Source information:

----

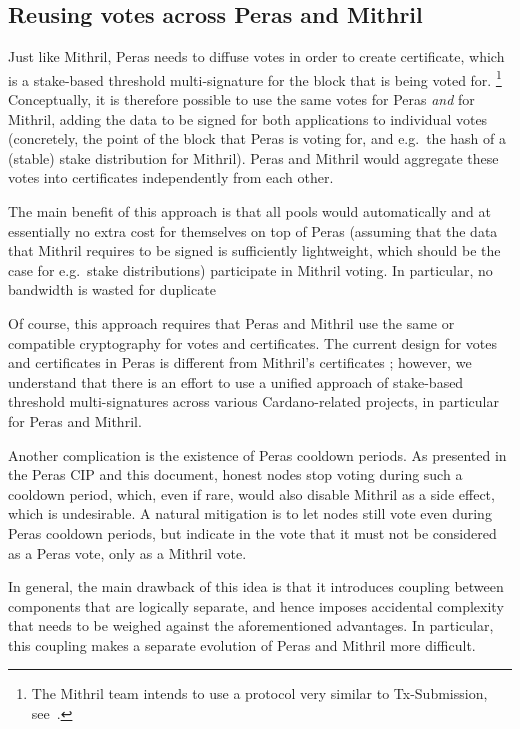 \subsection{Reusing votes across Peras and Mithril}\label{sec:mithril reuse votes}
Just like Mithril, Peras needs to diffuse votes in order to create certificate, which is a stake-based threshold multi-signature for the block that is being voted for.%
\footnote{The Mithril team intends to use a protocol very similar to Tx-Submission, see~\cite{dmq-cip}.}
Conceptually, it is therefore possible to use the same votes for Peras \emph{and} for Mithril, adding the data to be signed for both applications to individual votes (concretely, the point of the block that Peras is voting for, and e.g.\ the hash of a (stable) stake distribution for Mithril).
Peras and Mithril would aggregate these votes into certificates independently from each other.

The main benefit of this approach is that all pools would automatically and at essentially no extra cost for themselves on top of Peras (assuming that the data that Mithril requires to be signed is sufficiently lightweight, which should be the case for e.g.\ stake distributions) participate in Mithril voting.
In particular, no bandwidth is wasted for duplicate

Of course, this approach requires that Peras and Mithril use the same or compatible cryptography for votes and certificates.
The current design for votes and certificates in Peras \parencite{peras-cert-report} is different from Mithril's certificates \parencite{chaidos2024mithril}; however, we understand that there is an effort to use a unified approach of stake-based threshold multi-signatures across various Cardano-related projects, in particular for Peras and Mithril.

Another complication is the existence of Peras cooldown periods.
As presented in the Peras CIP \parencite{peras-cip} and this document, honest nodes stop voting during such a cooldown period, which, even if rare, would also disable Mithril as a side effect, which is undesirable.
A natural mitigation is to let nodes still vote even during Peras cooldown periods, but indicate in the vote that it must not be considered as a Peras vote, only as a Mithril vote.

In general, the main drawback of this idea is that it introduces coupling between components that are logically separate, and hence imposes accidental complexity that needs to be weighed against the aforementioned advantages.
In particular, this coupling makes a separate evolution of Peras and Mithril more difficult.

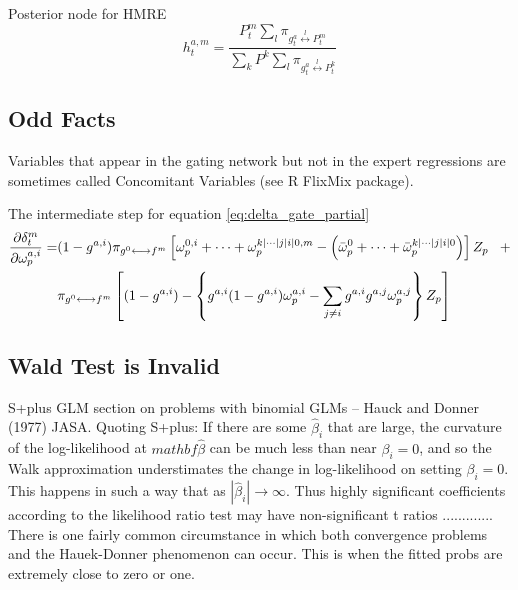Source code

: \documentclass[12pt]{article}
\newcommand{\mean}[1]{\bar{#1}}
\newcommand{\gateprod}[2]{\pi_{#1 \longleftrightarrow #2}}
\newcommand{\sumgateprod}[3]{\pi_{#1 \overset{#3}{\longleftrightarrow} #2}}
\newcommand{\shortsum}[1]{\sum \nolimits_{#1}}
\begin{document}
Posterior node for HMRE
\begin{equation} 
  h^{a,m}_{t} = \frac{P^{m}_{t} \shortsum{l} \sumgateprod{g^{a}_{t}}{P^{m}_{t}}{l}}{\sum_{k} P^{k} \shortsum{l} \sumgateprod{g^{a}_{t}}{P^{k}_{t}}{l}}
\end{equation}



\subsection{Odd Facts}

Variables that appear in the gating network but not in the expert regressions
are sometimes called Concomitant Variables (see R FlixMix package).

The intermediate step for equation \ref{eq:delta_gate_partial}
\begin{equation}
  \begin{split} \notag
    \frac{\partial \delta^{m}_{t}}{\partial \omega^{a,i}_{p}} =& (1 - g^{a,i})  \gateprod{g^{0}}{f^{m}}  \left[ \omega^{0, i}_{p} + \cdots + \omega^{k|\cdots|j|i|0, m}_{p} - \left( \mean{\omega}^{0}_{p} + \cdots + \mean{\omega}^{k|\cdots|j|i|0}_{p} \right) \right] Z_{p} \,\,\,\,\, + \\ 
    &\gateprod{g^{0}}{f^{m}} \left[ (1 - g^{a,i})  - \left\{ g^{a,i} (1 - g^{a,i}) \omega^{a,i}_{p} - \sum_{j \neq i} g^{a,i} g^{a,j} \omega^{a,j}_{p} \right\}  Z_{p}  \right]
  \end{split} 
\end{equation}


\subsection{Wald Test is Invalid}
S+plus GLM section on problems with binomial GLMs
  -- Hauck and Donner (1977) JASA. Quoting S+plus: If there are
  some $\hat{\beta}_{i}$ that are large, the curvature of the log-likelihood at
  $mathbf{\hat{\beta}}$ can be much less than near $\beta_{i}=0$, and so the Walk
  approximation understimates the change in log-likelihood on setting $\beta_{i}=0$.
  This happens in such a way that as $|\hat{\beta}_{i}| \rightarrow \infty$. Thus
  highly significant coefficients according to the likelihood ratio test may have
  non-significant t ratios ............. There is one fairly common circumstance
  in which both convergence problems and the Hauek-Donner phenomenon can occur.
  This is when the fitted probs are extremely close to zero or one.
\end{document}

----

Your instructions: Identify each line in the records above that contains the word "periods", and copy it out in full.

Written answer:
Another complication is the existence of Peras cooldown periods.
A natural mitigation is to let nodes still vote even during Peras cooldown periods, but indicate in the vote that it must not be considered as a Peras vote, only as a Mithril vote.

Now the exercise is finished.